About this task
The following data is to be repeated exactly, its pictures excluded.

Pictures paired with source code
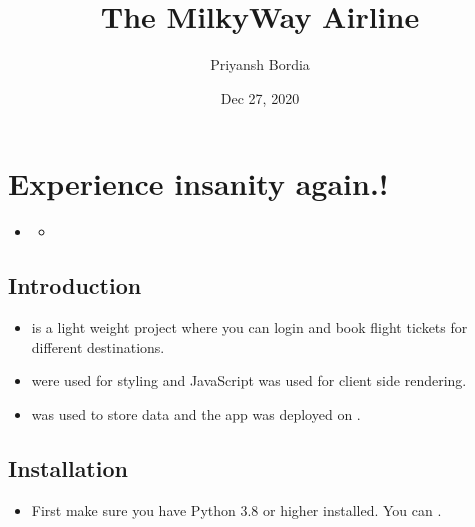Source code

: \documentclass[letterpaper,10pt,english]{sphinxmanual}
\title{The MilkyWay Airline}
\date{Dec 27, 2020}
\author{Priyansh Bordia}
\begin{document}
\pagestyle{empty}
\sphinxmaketitle
\pagestyle{plain}
\sphinxtableofcontents
\pagestyle{normal}
\label{\detokenize{index::doc}}



\chapter{Experience insanity again.!}
\label{\detokenize{index:experience-insanity-again}}
\begin{sphinxShadowBox}
\begin{itemize}
\item {} 
\label{\detokenize{index:id1}}{\hyperref[\detokenize{index:the-milkyway-airlines}]{}}
\begin{itemize}
\item {} 
\label{\detokenize{index:id2}}{\hyperref[\detokenize{index:experience-insanity-again}]{}}

\end{itemize}

\end{itemize}
\end{sphinxShadowBox}


\section{Introduction}
\label{\detokenize{index:introduction}}\begin{itemize}
\item {} 
 is a light weight  project where you can login and book flight tickets for different destinations.

\item {} 
   were used for styling and JavaScript was used for client side rendering.

\item {} 
 was used to store data and the app was deployed on .

\end{itemize}


\section{Installation}
\label{\detokenize{index:installation}}\begin{itemize}
\item {} 
First make sure you have Python 3.8 or higher installed. You can  .

\end{itemize}
\end{document}
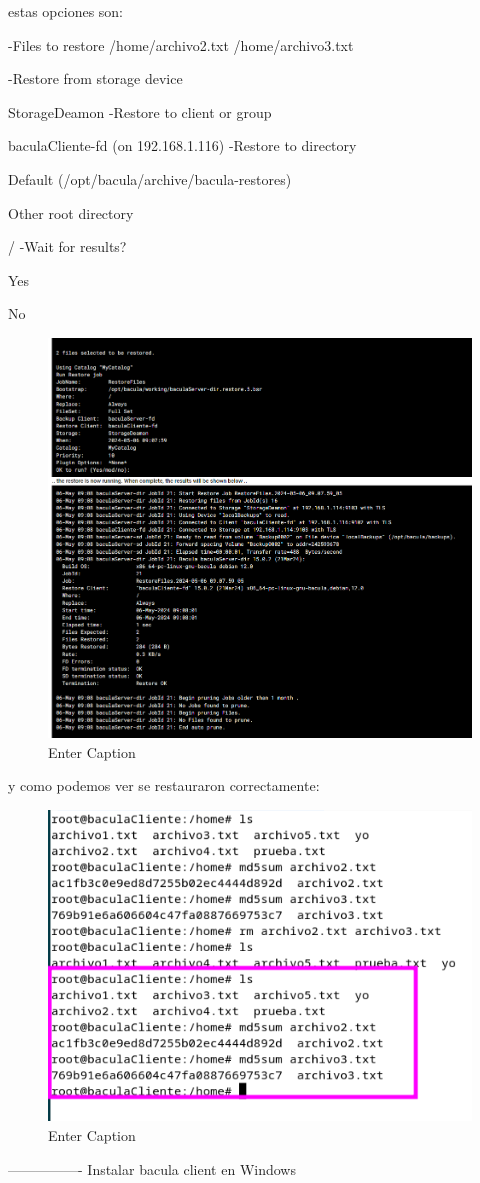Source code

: estas opciones son:

-Files to restore
/home/archivo2.txt
/home/archivo3.txt
 
-Restore from storage device

StorageDeamon
-Restore to client or group

baculaCliente-fd (on 192.168.1.116)
-Restore to directory

  Default (/opt/bacula/archive/bacula-restores) 


  Other root directory 
 
/
-Wait for results?

  Yes 
 
  No 

\begin{figure}[H]
    \centering
    \includegraphics[width=0.5\linewidth]{instalacionBacula/restoresalidawebmin.png}
    \caption{Enter Caption}
\end{figure}

y como podemos ver se restauraron correctamente:
\begin{figure}[H]
    \centering
    \includegraphics[width=0.5\linewidth]{instalacionBacula/restoreSusc.png}
    \caption{Enter Caption}
\end{figure}

----------------
Instalar bacula client en Windows



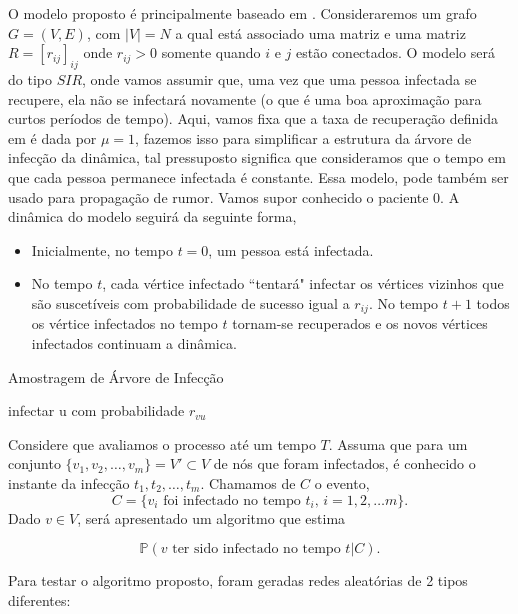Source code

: \documentclass{article}
\newcommand{\Pp}{\mathbb{P}}
\begin{document}
O modelo proposto é principalmente baseado em \cite{Main, Main2}. Consideraremos um grafo $G = (V,E)$, com $|V| = N$ a qual está associado uma matriz e uma matriz $R = [r_{ij}]_{ij}$ onde $r_{ij} > 0$ somente quando $i$ e $j$ estão conectados. O modelo será do tipo $SIR$, onde vamos assumir que, uma vez que uma pessoa infectada se recupere, ela não se infectará novamente (o que é uma boa aproximação para curtos períodos de tempo). Aqui, vamos fixa que a taxa de recuperação definida em \cite{Main} é dada por $\mu = 1$, fazemos isso para simplificar a estrutura da árvore de infecção da dinâmica, tal pressuposto significa que consideramos que o tempo em que cada pessoa permanece infectada é constante. Essa modelo, pode também ser usado para propagação de rumor. Vamos supor conhecido o paciente 0. A dinâmica do modelo seguirá da seguinte forma,

\begin{itemize}
    \item Inicialmente, no tempo $t = 0$, um pessoa está infectada.
    \item No tempo $t$, cada vértice infectado ``tentará" infectar os vértices vizinhos que são suscetíveis com probabilidade de sucesso igual a $r_{ij}$. No tempo $t + 1$ todos os vértice infectados no tempo $t$ tornam-se recuperados e os novos vértices infectados continuam a dinâmica. 
\end{itemize}

\begin{algorithm}
\caption{Amostragem de Árvore de Infecção} \label{alg:arv}
\begin{algorithmic}
                \State infectar u com probabilidade $r_{vu}$
            \EndIf
        \EndFor
    \EndFor
\EndFor 
\end{algorithmic}
\end{algorithm}

Considere que avaliamos o processo até um tempo $T$. Assuma que para um conjunto $ \{v_1, v_2, \dots, v_m\} = V' \subset V$ de nós que foram infectados, é conhecido o instante da infecção $t_1, t_2, \dots, t_m$. Chamamos de $C$ o evento,
\[C = \{v_i \textrm{ foi infectado no tempo } t_i, \, i = 1,2, \dots m\}.\]
Dado $v \in V$, será apresentado um algoritmo que estima

\[\Pp(v \textrm{ ter sido infectado no tempo }  t|C).\]

Para testar o algoritmo proposto, foram geradas redes aleatórias de 2 tipos diferentes:
\end{document}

Solution for this exercise
Source code

: \documentclass[letterpaper,10pt,english]{sphinxmanual}
\title{The MilkyWay Airline}
\date{Dec 27, 2020}
\author{Priyansh Bordia}
\begin{document}
\pagestyle{empty}
\sphinxmaketitle
\pagestyle{plain}
\sphinxtableofcontents
\pagestyle{normal}
\label{\detokenize{index::doc}}



\chapter{Experience insanity again.!}
\label{\detokenize{index:experience-insanity-again}}
\begin{sphinxShadowBox}
\begin{itemize}
\item {} 
\label{\detokenize{index:id1}}{\hyperref[\detokenize{index:the-milkyway-airlines}]{}}
\begin{itemize}
\item {} 
\label{\detokenize{index:id2}}{\hyperref[\detokenize{index:experience-insanity-again}]{}}

\end{itemize}

\end{itemize}
\end{sphinxShadowBox}


\section{Introduction}
\label{\detokenize{index:introduction}}\begin{itemize}
\item {} 
 is a light weight  project where you can login and book flight tickets for different destinations.

\item {} 
   were used for styling and JavaScript was used for client side rendering.

\item {} 
 was used to store data and the app was deployed on .

\end{itemize}


\section{Installation}
\label{\detokenize{index:installation}}\begin{itemize}
\item {} 
First make sure you have Python 3.8 or higher installed. You can  .

\end{itemize}
\end{document}
Source code

: estas opciones son:

-Files to restore
/home/archivo2.txt
/home/archivo3.txt
 
-Restore from storage device

StorageDeamon
-Restore to client or group

baculaCliente-fd (on 192.168.1.116)
-Restore to directory

  Default (/opt/bacula/archive/bacula-restores) 


  Other root directory 
 
/
-Wait for results?

  Yes 
 
  No 

\begin{figure}[H]
    \centering
    \includegraphics[width=0.5\linewidth]{instalacionBacula/restoresalidawebmin.png}
    \caption{Enter Caption}
\end{figure}

y como podemos ver se restauraron correctamente:
\begin{figure}[H]
    \centering
    \includegraphics[width=0.5\linewidth]{instalacionBacula/restoreSusc.png}
    \caption{Enter Caption}
\end{figure}

----------------
Instalar bacula client en Windows



Source code

: \documentclass{article}
\newcommand{\Pp}{\mathbb{P}}
\begin{document}
O modelo proposto é principalmente baseado em \cite{Main, Main2}. Consideraremos um grafo $G = (V,E)$, com $|V| = N$ a qual está associado uma matriz e uma matriz $R = [r_{ij}]_{ij}$ onde $r_{ij} > 0$ somente quando $i$ e $j$ estão conectados. O modelo será do tipo $SIR$, onde vamos assumir que, uma vez que uma pessoa infectada se recupere, ela não se infectará novamente (o que é uma boa aproximação para curtos períodos de tempo). Aqui, vamos fixa que a taxa de recuperação definida em \cite{Main} é dada por $\mu = 1$, fazemos isso para simplificar a estrutura da árvore de infecção da dinâmica, tal pressuposto significa que consideramos que o tempo em que cada pessoa permanece infectada é constante. Essa modelo, pode também ser usado para propagação de rumor. Vamos supor conhecido o paciente 0. A dinâmica do modelo seguirá da seguinte forma,

\begin{itemize}
    \item Inicialmente, no tempo $t = 0$, um pessoa está infectada.
    \item No tempo $t$, cada vértice infectado ``tentará" infectar os vértices vizinhos que são suscetíveis com probabilidade de sucesso igual a $r_{ij}$. No tempo $t + 1$ todos os vértice infectados no tempo $t$ tornam-se recuperados e os novos vértices infectados continuam a dinâmica. 
\end{itemize}

\begin{algorithm}
\caption{Amostragem de Árvore de Infecção} \label{alg:arv}
\begin{algorithmic}
                \State infectar u com probabilidade $r_{vu}$
            \EndIf
        \EndFor
    \EndFor
\EndFor 
\end{algorithmic}
\end{algorithm}

Considere que avaliamos o processo até um tempo $T$. Assuma que para um conjunto $ \{v_1, v_2, \dots, v_m\} = V' \subset V$ de nós que foram infectados, é conhecido o instante da infecção $t_1, t_2, \dots, t_m$. Chamamos de $C$ o evento,
\[C = \{v_i \textrm{ foi infectado no tempo } t_i, \, i = 1,2, \dots m\}.\]
Dado $v \in V$, será apresentado um algoritmo que estima

\[\Pp(v \textrm{ ter sido infectado no tempo }  t|C).\]

Para testar o algoritmo proposto, foram geradas redes aleatórias de 2 tipos diferentes:
\end{document}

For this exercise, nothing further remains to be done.